(MATERIALS PROVIDED begins)
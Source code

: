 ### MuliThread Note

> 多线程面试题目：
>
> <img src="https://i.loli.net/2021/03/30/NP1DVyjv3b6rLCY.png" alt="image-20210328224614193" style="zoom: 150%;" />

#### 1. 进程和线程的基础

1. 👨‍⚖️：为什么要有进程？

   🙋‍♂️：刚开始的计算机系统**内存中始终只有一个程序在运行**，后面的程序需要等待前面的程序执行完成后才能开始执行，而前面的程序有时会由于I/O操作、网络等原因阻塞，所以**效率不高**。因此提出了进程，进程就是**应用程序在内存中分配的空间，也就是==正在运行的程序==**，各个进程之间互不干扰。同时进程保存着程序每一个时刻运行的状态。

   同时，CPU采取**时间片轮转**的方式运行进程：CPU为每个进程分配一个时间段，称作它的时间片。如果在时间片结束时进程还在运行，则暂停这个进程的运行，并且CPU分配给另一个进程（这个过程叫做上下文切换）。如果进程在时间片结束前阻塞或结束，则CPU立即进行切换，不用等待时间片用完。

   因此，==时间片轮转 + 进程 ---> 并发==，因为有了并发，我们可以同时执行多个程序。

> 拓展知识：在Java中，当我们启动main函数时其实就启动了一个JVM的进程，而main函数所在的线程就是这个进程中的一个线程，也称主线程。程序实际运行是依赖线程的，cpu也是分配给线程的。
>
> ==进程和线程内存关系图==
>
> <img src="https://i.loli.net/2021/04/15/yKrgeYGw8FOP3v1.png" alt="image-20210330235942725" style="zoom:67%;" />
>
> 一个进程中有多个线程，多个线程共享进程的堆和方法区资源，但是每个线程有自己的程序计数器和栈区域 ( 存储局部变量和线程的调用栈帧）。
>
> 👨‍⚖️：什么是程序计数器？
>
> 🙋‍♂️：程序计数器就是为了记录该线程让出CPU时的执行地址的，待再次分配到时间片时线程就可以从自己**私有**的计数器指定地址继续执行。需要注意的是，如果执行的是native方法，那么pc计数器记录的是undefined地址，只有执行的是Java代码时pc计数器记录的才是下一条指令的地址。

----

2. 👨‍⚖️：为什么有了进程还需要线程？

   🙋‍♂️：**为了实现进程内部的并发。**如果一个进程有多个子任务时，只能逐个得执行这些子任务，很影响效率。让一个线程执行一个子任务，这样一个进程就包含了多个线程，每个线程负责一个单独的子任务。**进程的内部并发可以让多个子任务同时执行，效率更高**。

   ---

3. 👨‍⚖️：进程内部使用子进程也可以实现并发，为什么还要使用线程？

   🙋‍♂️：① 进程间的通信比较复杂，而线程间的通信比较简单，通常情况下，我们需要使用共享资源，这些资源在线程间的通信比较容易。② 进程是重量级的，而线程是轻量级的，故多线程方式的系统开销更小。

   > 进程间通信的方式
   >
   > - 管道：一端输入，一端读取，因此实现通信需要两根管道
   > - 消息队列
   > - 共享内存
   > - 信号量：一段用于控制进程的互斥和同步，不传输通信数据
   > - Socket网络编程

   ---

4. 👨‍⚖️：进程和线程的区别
(MATERIALS PROVIDED ends)
** GOAL OF THE EXERCISE **
Give again exactly, and only, the lines above starting at the one with "### MuliThread Note" and ending at the one with "因此，==时间片轮转 + 进程".

** RESPONSE AREA **
: ### MuliThread Note

> 多线程面试题目：
>
> <img src="https://i.loli.net/2021/03/30/NP1DVyjv3b6rLCY.png" alt="image-20210328224614193" style="zoom: 150%;" />

#### 1. 进程和线程的基础

1. 👨‍⚖️：为什么要有进程？

   🙋‍♂️：刚开始的计算机系统**内存中始终只有一个程序在运行**，后面的程序需要等待前面的程序执行完成后才能开始执行，而前面的程序有时会由于I/O操作、网络等原因阻塞，所以**效率不高**。因此提出了进程，进程就是**应用程序在内存中分配的空间，也就是==正在运行的程序==**，各个进程之间互不干扰。同时进程保存着程序每一个时刻运行的状态。

   同时，CPU采取**时间片轮转**的方式运行进程：CPU为每个进程分配一个时间段，称作它的时间片。如果在时间片结束时进程还在运行，则暂停这个进程的运行，并且CPU分配给另一个进程（这个过程叫做上下文切换）。如果进程在时间片结束前阻塞或结束，则CPU立即进行切换，不用等待时间片用完。

   因此，==时间片轮转 + 进程 ---> 并发==，因为有了并发，我们可以同时执行多个程序。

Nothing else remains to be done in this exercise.